Bij de het tekenen van een doorsnede van een vlak en een kubus kan je 5 gevallen onderscheiden:
Doorsnede is driehoek
De punten P, Q en R bepalen een vlak.
In het meest eenvoudige geval is de driehoek PQR meteen ook de doorsnede van het vlak met de kubus.
Aangrenzende zijvlakken
De punten P, Q en R liggen in op ribben in twee aangrenzende zijvlakken. De snijlijnen van een vlak met twee evenwijdige vlakken zijn evenwijdig. Een na een kan je alle snijlijnen tekenen, telkens evenwijdig aan de snijlijn in het tegenoverliggende vlak.
Tegenoverstaande vlakken
De punten P,Q en R liggen op ribben in twee tegenoverstaande zijvlakken.
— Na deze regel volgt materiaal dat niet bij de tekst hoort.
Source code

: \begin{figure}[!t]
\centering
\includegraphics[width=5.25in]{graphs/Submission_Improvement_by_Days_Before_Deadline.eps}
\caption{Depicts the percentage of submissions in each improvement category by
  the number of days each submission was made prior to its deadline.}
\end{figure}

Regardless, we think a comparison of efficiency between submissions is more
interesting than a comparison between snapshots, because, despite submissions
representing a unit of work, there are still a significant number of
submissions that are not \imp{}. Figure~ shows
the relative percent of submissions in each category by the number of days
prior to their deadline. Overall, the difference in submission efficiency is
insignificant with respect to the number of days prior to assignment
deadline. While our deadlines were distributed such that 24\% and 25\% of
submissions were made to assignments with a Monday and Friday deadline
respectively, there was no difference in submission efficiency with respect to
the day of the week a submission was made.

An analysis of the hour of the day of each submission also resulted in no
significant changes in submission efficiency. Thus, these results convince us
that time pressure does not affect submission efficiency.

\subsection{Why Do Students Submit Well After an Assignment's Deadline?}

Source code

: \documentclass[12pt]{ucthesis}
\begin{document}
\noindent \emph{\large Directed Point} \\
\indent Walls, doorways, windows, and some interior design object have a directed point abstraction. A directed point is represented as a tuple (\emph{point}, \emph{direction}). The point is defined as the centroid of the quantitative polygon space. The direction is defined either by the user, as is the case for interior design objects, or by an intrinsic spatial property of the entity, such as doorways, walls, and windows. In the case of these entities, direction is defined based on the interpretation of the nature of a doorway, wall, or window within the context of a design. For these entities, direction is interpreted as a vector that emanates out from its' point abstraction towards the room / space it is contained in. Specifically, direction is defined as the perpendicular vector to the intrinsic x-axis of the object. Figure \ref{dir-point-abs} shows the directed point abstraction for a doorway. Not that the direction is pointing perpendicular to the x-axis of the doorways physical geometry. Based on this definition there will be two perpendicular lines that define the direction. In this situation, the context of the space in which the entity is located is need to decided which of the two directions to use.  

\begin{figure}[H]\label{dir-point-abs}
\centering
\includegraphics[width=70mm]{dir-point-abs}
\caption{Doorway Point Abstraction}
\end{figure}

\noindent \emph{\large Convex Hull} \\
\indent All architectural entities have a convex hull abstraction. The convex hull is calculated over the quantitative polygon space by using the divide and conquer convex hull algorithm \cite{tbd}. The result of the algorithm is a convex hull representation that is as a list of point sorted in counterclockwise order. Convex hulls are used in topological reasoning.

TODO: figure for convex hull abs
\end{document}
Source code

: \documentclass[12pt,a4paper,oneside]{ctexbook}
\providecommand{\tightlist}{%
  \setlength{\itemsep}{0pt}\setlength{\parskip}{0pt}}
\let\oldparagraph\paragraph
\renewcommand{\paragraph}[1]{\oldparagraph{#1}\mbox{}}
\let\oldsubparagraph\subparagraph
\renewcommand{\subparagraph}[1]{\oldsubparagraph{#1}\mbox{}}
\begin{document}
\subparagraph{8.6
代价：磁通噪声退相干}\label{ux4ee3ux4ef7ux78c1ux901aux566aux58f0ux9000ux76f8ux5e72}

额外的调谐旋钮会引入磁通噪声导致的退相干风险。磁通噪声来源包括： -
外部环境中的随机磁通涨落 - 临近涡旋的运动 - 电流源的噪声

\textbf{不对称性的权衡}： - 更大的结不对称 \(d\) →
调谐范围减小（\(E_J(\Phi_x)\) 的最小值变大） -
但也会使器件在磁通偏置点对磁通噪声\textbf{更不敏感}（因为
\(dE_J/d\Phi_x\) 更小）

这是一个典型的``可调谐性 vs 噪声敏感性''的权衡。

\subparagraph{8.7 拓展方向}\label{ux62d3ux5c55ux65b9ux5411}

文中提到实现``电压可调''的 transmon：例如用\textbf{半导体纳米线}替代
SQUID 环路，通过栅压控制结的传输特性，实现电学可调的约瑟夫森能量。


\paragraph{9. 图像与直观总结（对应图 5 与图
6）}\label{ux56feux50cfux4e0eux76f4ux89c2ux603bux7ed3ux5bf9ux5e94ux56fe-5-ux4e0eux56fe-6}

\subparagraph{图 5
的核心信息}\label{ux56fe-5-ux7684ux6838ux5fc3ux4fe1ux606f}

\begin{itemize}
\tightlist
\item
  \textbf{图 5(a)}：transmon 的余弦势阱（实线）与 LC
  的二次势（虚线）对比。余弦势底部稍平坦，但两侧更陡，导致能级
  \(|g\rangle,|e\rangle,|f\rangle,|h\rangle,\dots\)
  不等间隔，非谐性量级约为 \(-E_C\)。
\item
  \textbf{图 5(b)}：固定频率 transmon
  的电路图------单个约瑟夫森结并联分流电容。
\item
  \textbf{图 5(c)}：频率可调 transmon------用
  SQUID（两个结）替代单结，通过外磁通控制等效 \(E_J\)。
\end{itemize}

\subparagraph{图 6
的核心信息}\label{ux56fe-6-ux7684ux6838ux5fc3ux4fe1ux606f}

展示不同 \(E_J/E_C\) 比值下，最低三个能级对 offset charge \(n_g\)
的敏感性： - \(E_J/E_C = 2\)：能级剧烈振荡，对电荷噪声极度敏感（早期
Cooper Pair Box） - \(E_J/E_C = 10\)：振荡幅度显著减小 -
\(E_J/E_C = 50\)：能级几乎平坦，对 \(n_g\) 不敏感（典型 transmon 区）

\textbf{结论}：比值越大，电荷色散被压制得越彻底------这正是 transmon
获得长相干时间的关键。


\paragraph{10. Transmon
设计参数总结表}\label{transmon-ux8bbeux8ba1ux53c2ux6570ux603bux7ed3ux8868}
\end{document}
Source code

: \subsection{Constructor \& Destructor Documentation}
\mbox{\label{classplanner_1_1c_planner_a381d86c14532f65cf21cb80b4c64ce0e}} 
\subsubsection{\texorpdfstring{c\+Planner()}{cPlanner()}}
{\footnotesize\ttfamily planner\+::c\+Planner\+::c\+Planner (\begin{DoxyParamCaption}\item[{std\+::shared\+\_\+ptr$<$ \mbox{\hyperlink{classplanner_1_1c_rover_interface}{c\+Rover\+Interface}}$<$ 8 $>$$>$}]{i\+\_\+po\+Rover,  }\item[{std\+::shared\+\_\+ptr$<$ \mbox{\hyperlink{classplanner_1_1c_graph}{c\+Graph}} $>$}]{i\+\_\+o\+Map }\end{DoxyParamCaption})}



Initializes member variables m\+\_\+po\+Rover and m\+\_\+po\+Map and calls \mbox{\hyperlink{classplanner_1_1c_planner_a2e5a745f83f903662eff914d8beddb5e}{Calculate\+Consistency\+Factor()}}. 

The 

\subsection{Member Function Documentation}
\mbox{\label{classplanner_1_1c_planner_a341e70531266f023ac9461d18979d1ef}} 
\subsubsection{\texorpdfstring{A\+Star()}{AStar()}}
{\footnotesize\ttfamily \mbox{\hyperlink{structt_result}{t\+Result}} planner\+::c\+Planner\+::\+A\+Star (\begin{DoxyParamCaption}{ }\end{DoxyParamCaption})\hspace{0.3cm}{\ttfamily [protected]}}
Ook nu is het soms mogelijk om een na een alle snijlijnen tekenen.
Gemeenschappelijke ribbe
De punten P,Q en R liggen in twee aangrenzende zijvlakken
Aangrenzende zijvlakken hebben een ribbe gemeenschappelijk. Bepaal het snijpunt van het vlak PQR met deze ribbe. Daarna kan je een na een de overige snijlijnen tekenen in tegenoverliggende zijvlakken.
Snijlijn met grondvlak
In de overige gevallen bepaal je via een hulpvlak de snijlijn met het grondvlak. Vanaf deze lijn kan je terug naar de kubus werken.